For Batch 2, the team has committed to a single communication channel, data-driven milestone metrics, a rolling reviewer model that assesses milestones on an ongoing basis rather than in batch reviews, broader scope that includes research and exploratory projects beyond infrastructure, and the integration of ProPGF and RetroPGF funding streams.

Why Regional Developers Should Pay Attention

The KYC and KYB cost issue has asymmetric effects depending on where a team is based. For developers in Nigeria, India, Kenya, or Pakistan, international compliance procedures that require upfront payment create real liquidity barriers that North American or European teams are less likely to face. The ProPGF team's public acknowledgment of this problem and stated commitment to address it in Batch 2 is a concrete signal worth noting for any regional team considering an application.

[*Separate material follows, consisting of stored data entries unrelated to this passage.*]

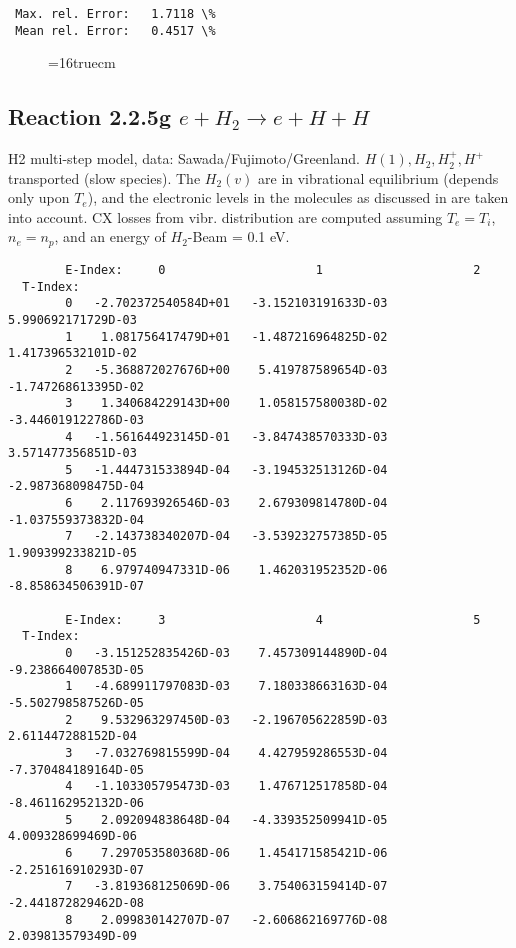 \documentclass[12pt,dvipdfmx]{article}
\begin{document}
{\begin{small}
\begin{verbatim}
 Max. rel. Error:   1.7118 \%
 Mean rel. Error:   0.4517 \%

\end{verbatim}\end{small}
\begin{figure} \label{2.2.5}
\epsfxsize=16truecm
\end{figure}
\newpage


\subsection{
Reaction 2.2.5g   $e + H_2   \rightarrow e + H + H  $
}

H2 multi-step model,
data: Sawada/Fujimoto/Greenland.
$  H(1), H_2, H_2^+, H^+ $ transported (slow species).
The $H_2(v)$ are in vibrational equilibrium
(depends only upon $T_e$), and the electronic levels
in the molecules as discussed in \cite{kn:Sawada} are taken into
account. CX losses from vibr. distribution are computed assuming $T_e =
T_i$, $n_e = n_p$, and an energy of $H_2$-Beam  = 0.1 eV.
\begin{small}\begin{verbatim}
        E-Index:     0                     1                     2
  T-Index:
        0   -2.702372540584D+01   -3.152103191633D-03    5.990692171729D-03
        1    1.081756417479D+01   -1.487216964825D-02    1.417396532101D-02
        2   -5.368872027676D+00    5.419787589654D-03   -1.747268613395D-02
        3    1.340684229143D+00    1.058157580038D-02   -3.446019122786D-03
        4   -1.561644923145D-01   -3.847438570333D-03    3.571477356851D-03
        5   -1.444731533894D-04   -3.194532513126D-04   -2.987368098475D-04
        6    2.117693926546D-03    2.679309814780D-04   -1.037559373832D-04
        7   -2.143738340207D-04   -3.539232757385D-05    1.909399233821D-05
        8    6.979740947331D-06    1.462031952352D-06   -8.858634506391D-07

        E-Index:     3                     4                     5
  T-Index:
        0   -3.151252835426D-03    7.457309144890D-04   -9.238664007853D-05
        1   -4.689911797083D-03    7.180338663163D-04   -5.502798587526D-05
        2    9.532963297450D-03   -2.196705622859D-03    2.611447288152D-04
        3   -7.032769815599D-04    4.427959286553D-04   -7.370484189164D-05
        4   -1.103305795473D-03    1.476712517858D-04   -8.461162952132D-06
        5    2.092094838648D-04   -4.339352509941D-05    4.009328699469D-06
        6    7.297053580368D-06    1.454171585421D-06   -2.251616910293D-07
        7   -3.819368125069D-06    3.754063159414D-07   -2.441872829462D-08
        8    2.099830142707D-07   -2.606862169776D-08    2.039813579349D-09


\end{verbatim}
\end{small}}
\end{document}
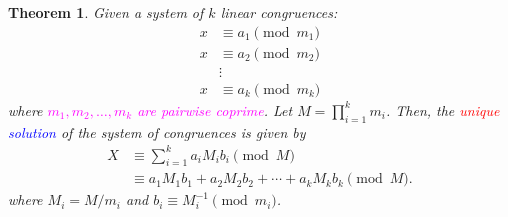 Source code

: \documentclass{article}
\newcommand{\inv}[1]{#1^{-1}}
\newtheorem*{theorem*}{Theorem}
\theoremstyle{definition}
\begin{document}
\begin{tcolorbox}[colback=white,colframe=thmcolor,arc=5pt,title={\color{white}\bf Chinese Remainder Theorem ($\mathsf{CRT}$)}]
	\begin{theorem*}
		Given a system of $k$ linear congruences:
		\begin{align*}
			x&\equiv a_1 \pmod{m_1}\\
			x&\equiv a_2 \pmod{m_2}\\
			&\vdots \\
			x&\equiv a_k \pmod{m_k}
		\end{align*} where \textcolor{magenta}{$m_1,m_2,\dots, m_k$ are pairwise coprime}. Let $M=\prod_{i=1}^km_i$. Then, the \textcolor{red}{unique} \textcolor{blue}{solution} of the system of congruences is given by \begin{align*}
			X&\equiv\sum_{i=1}^ka_iM_ib_i\pmod{M}\\
			&\equiv a_1M_1b_1+a_2M_2b_2+\cdots+a_kM_kb_k\pmod{M}.
		\end{align*} where $M_i=M/m_i$ and $ b_i\equiv\inv{M_i}\pmod{m_i}$.
	\end{theorem*}
\end{tcolorbox}
\end{document}
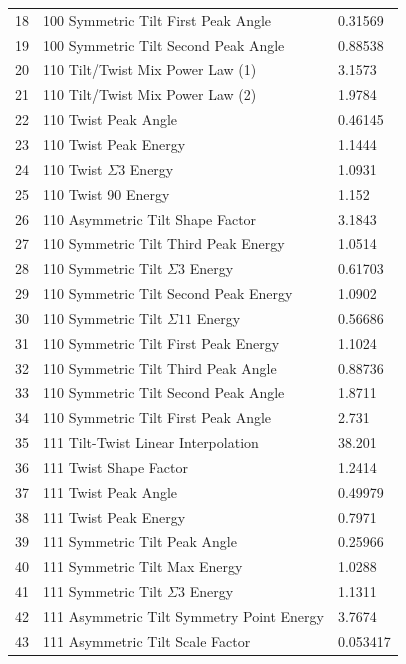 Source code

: \documentclass[12pt]{report}
\begin{document}
\begin{longtable}{r l l}
18 & \textlangle{}100\textrangle{} Symmetric Tilt First Peak Angle & 0.31569 \\
19 & \textlangle{}100\textrangle{} Symmetric Tilt Second Peak Angle & 0.88538 \\
20 & \textlangle{}110\textrangle{} Tilt/Twist Mix Power Law (1) & 3.1573 \\
21 & \textlangle{}110\textrangle{} Tilt/Twist Mix Power Law (2) & 1.9784 \\
22 & \textlangle{}110\textrangle{} Twist Peak Angle & 0.46145 \\
23 & \textlangle{}110\textrangle{} Twist Peak Energy & 1.1444 \\
24 & \textlangle{}110\textrangle{} Twist $\Sigma3$ Energy & 1.0931 \\
25 & \textlangle{}110\textrangle{} Twist 90\textdegree{} Energy & 1.152 \\
26 & \textlangle{}110\textrangle{} Asymmetric Tilt Shape Factor & 3.1843 \\
27 & \textlangle{}110\textrangle{} Symmetric Tilt Third Peak Energy & 1.0514 \\
28 & \textlangle{}110\textrangle{} Symmetric Tilt $\Sigma3$ Energy & 0.61703 \\
29 & \textlangle{}110\textrangle{} Symmetric Tilt Second Peak Energy & 1.0902 \\
30 & \textlangle{}110\textrangle{} Symmetric Tilt $\Sigma11$ Energy & 0.56686 \\
31 & \textlangle{}110\textrangle{} Symmetric Tilt First Peak Energy & 1.1024 \\
32 & \textlangle{}110\textrangle{} Symmetric Tilt Third Peak Angle & 0.88736 \\
33 & \textlangle{}110\textrangle{} Symmetric Tilt Second Peak Angle & 1.8711 \\
34 & \textlangle{}110\textrangle{} Symmetric Tilt First Peak Angle & 2.731 \\
35 & \textlangle{}111\textrangle{} Tilt-Twist Linear Interpolation & 38.201 \\
36 & \textlangle{}111\textrangle{} Twist Shape Factor & 1.2414 \\
37 & \textlangle{}111\textrangle{} Twist Peak Angle & 0.49979 \\
38 & \textlangle{}111\textrangle{} Twist Peak Energy & 0.7971 \\
39 & \textlangle{}111\textrangle{} Symmetric Tilt Peak Angle & 0.25966 \\
40 & \textlangle{}111\textrangle{} Symmetric Tilt Max Energy & 1.0288 \\
41 & \textlangle{}111\textrangle{} Symmetric Tilt $\Sigma3$ Energy & 1.1311 \\
42 & \textlangle{}111\textrangle{} Asymmetric Tilt Symmetry Point Energy & 3.7674 \\
43 & \textlangle{}111\textrangle{} Asymmetric Tilt Scale Factor & 0.053417 \\
\end{longtable}
\end{document}
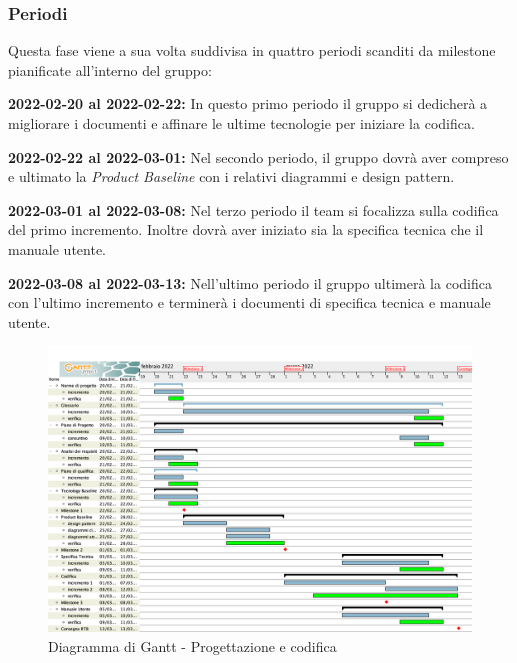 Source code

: \subsubsection{Periodi}

Questa fase viene a sua volta suddivisa in quattro periodi scanditi da milestone pianificate all'interno del gruppo:

\textbf{2022-02-20 al 2022-02-22:} In questo primo periodo il gruppo si dedicherà a migliorare i documenti e affinare le ultime tecnologie per iniziare la codifica.

\textbf{2022-02-22 al 2022-03-01:} Nel secondo periodo,  il gruppo dovrà aver compreso e ultimato la \textit{Product Baseline} con i relativi diagrammi e design pattern.

\textbf{2022-03-01 al 2022-03-08:} Nel terzo periodo il team si focalizza sulla codifica del primo incremento.  Inoltre dovrà aver iniziato sia la specifica tecnica che il manuale utente.

\textbf{2022-03-08 al 2022-03-13:} Nell'ultimo periodo il gruppo ultimerà la codifica con l’ultimo incremento e terminerà i documenti di specifica tecnica e manuale utente.

\begin{figure}[H]
\centering
\includegraphics[scale=0.35]{Sezioni/gantt/progettazione_codifica.png}
\caption{Diagramma di Gantt - Progettazione e codifica}
\end{figure} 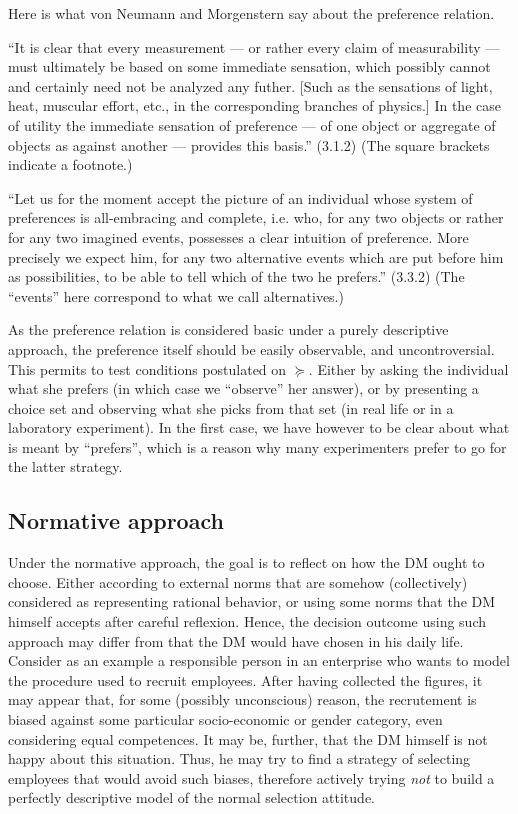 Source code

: \documentclass[french, english]{llncs}
\begin{document}
Here is what von Neumann and Morgenstern say about the preference relation.

“It is clear that every measurement --- or rather every claim of measurability --- must ultimately be based on some immediate sensation, which possibly cannot and certainly need not be analyzed any futher.
[Such as the sensations of light, heat, muscular effort, etc., in the corresponding branches of physics.] 
In the case of utility the immediate sensation of preference --- of one object or aggregate of objects as against another --- provides this basis.” (3.1.2) (The square brackets indicate a footnote.)

“Let us for the moment accept the picture of an individual whose system of preferences is all-embracing and complete, i.e. who, for any two objects or rather for any two imagined events, possesses a clear intuition of preference. More precisely we expect him, for any two alternative events which are put before him as possibilities, to be able to tell which of the two he prefers.” (3.3.2) (The “events” here correspond to what we call alternatives.)

As the preference relation is considered basic under a purely descriptive approach, the preference itself should be easily observable, and uncontroversial. This permits to test conditions postulated on $\succeq$. Either by asking the individual what she prefers (in which case we “observe” her answer), or by presenting a choice set and observing what she picks from that set (in real life or in a laboratory experiment). In the first case, we have however to be clear about what is meant by “prefers”, which is a reason why many experimenters prefer to go for the latter strategy.

\subsection{Normative approach}
Under the normative approach, the goal is to reflect on how the \ac{DM} ought to choose. Either according to external norms that are somehow (collectively) considered as representing rational behavior, or using some norms that the \ac{DM} himself accepts after careful reflexion. Hence, the decision outcome using such approach may differ from that the \ac{DM} would have chosen in his daily life. Consider as an example a responsible person in an enterprise who wants to model the procedure used to recruit employees. After having collected the figures, it may appear that, for some (possibly unconscious) reason, the recrutement is biased against some particular socio-economic or gender category, even considering equal competences. It may be, further, that the \ac{DM} himself is not happy about this situation. Thus, he may try to find a strategy of selecting employees that would avoid such biases, therefore actively trying \emph{not} to build a perfectly descriptive model of the normal selection attitude.
\end{document}
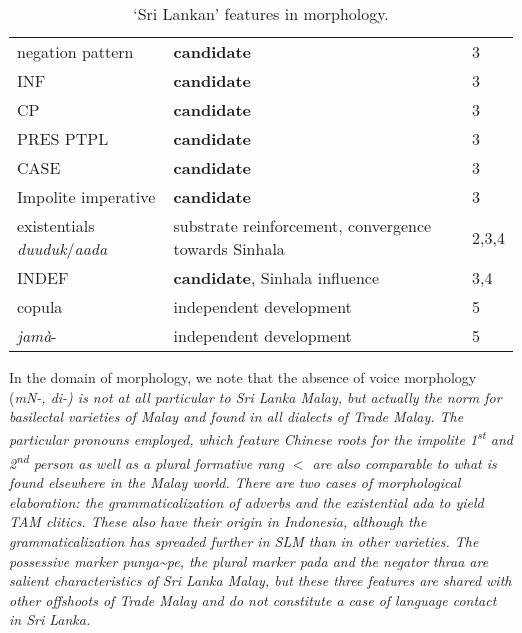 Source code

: \begin{table}[h!]
\begin{tabular}{p{4cm}p{4cm}p{2cm}l}
 negation pattern   	& \textbf{candidate}  &\tiny \citet[588-590]{Nordhoff2009} & 3 \\
  INF & \textbf{candidate} &\tiny \citet[244-245]{Nordhoff2009} &  3 \\
  CP & \textbf{candidate}  &\tiny \citet[241-243]{Nordhoff2009}&  3 \\
  PRES PTPL & \textbf{candidate}  &\tiny \citet[358-359]{Nordhoff2009}&  3 \\
  CASE & \textbf{candidate} & \tiny \citet[285-313]{Nordhoff2009}&  3 \\
  Impolite imperative &  \textbf{candidate}  &\tiny \citet[265-266]{Nordhoff2009} & 3 \\
\hline
existentials \emph{duuduk}/\emph{aada}& substrate reinforcement, convergence towards Sinhala & \tiny \citet[142-146]{Nordhoff2009} & 2,3,4\\	
 INDEF  		& \textbf{candidate}, Sinhala influence & \tiny \citet[278-282]{Nordhoff2009}& 3,4 \\
\hline
 copula  		& independent development  &\tiny \citet{Nordhoff2011copula} &  5 \\
 \emph{jamà}- 			& independent development & \tiny \citet[245-247]{Nordhoff2009} &  5 \\
\end{tabular}
\caption{`Sri Lankan' features in morphology.}
\label{tab:morphology}
\end{table}

In the domain of morphology, we note that the absence of voice morphology (\em m\E{}N-, di-\em) is not at all particular to Sri Lanka Malay, but actually the norm for basilectal varieties of Malay and found in all dialects of Trade Malay.
The particular pronouns employed, which feature Chinese roots for the impolite 1\textsuperscript{st} and 2\textsuperscript{nd} person as well as a plural formative \em rang \em $<$  are also comparable to what is found elsewhere in the Malay world. There are two cases of morphological elaboration: the grammaticalization of adverbs and the existential \em ada \em to yield TAM clitics. These also have their origin in Indonesia, although the grammaticalization has spreaded further in SLM than in other varieties. The possessive marker \em punya\~{}pe\em, the plural marker \em pada \em and the negator \em thraa \em are salient characteristics of Sri Lanka Malay, but these three features are shared with other offshoots of Trade Malay and do not constitute a case of language contact in Sri Lanka.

Beyond the grant process itself, several funded projects have direct relevance to infrastructure gaps in Africa and South Asia. CIDgravity Gateway lowers the barrier for onboarding large datasets to decentralized storage at a cost that industry blog XXKK puts at roughly 87% below AWS Glacier pricing (a figure sourced from XXKK and not independently verified by Verse Press), a meaningful difference in markets where cloud egress fees are a disproportionate operating cost. Titan Network, funded at $150,000 for bandwidth services and warm storage, reduces retrieval latency for storage-dependent applications in regions where that latency is a real constraint. XXKK also reports, again without independent verification, that ISP partnerships in India have reportedly reduced storage costs for Mumbai-based startups by approximately 35%, suggesting that regional deployment economics may differ substantially from global averages.

Network Context and What Comes Next

Filecoin's total stored data reached approximately 1,110 petabytes in Q3 2025, though daily new storage deals fell roughly 19% quarter over quarter to 2.8 petabytes per day. Storage utilization sits at 36% of total network capacity. FIL traded near $2.19 in Q3 2025 and reached a low near $0.79 in early February 2026 before recovering to a range of roughly $1.00 to $1.32 as of early March 2026. Grant amounts were denominated in USD equivalents rather than raw FIL, which limits token price exposure for recipients.

Batch 2, targeting $4 million in total funding, closed its application window on December 23, 2025. Funding decisions were scheduled for the week of January 30, 2026, meaning results are almost certainly already public as of this writing. Teams interested in current results and future rounds can monitor the program's updated portal at app.filpgf.io.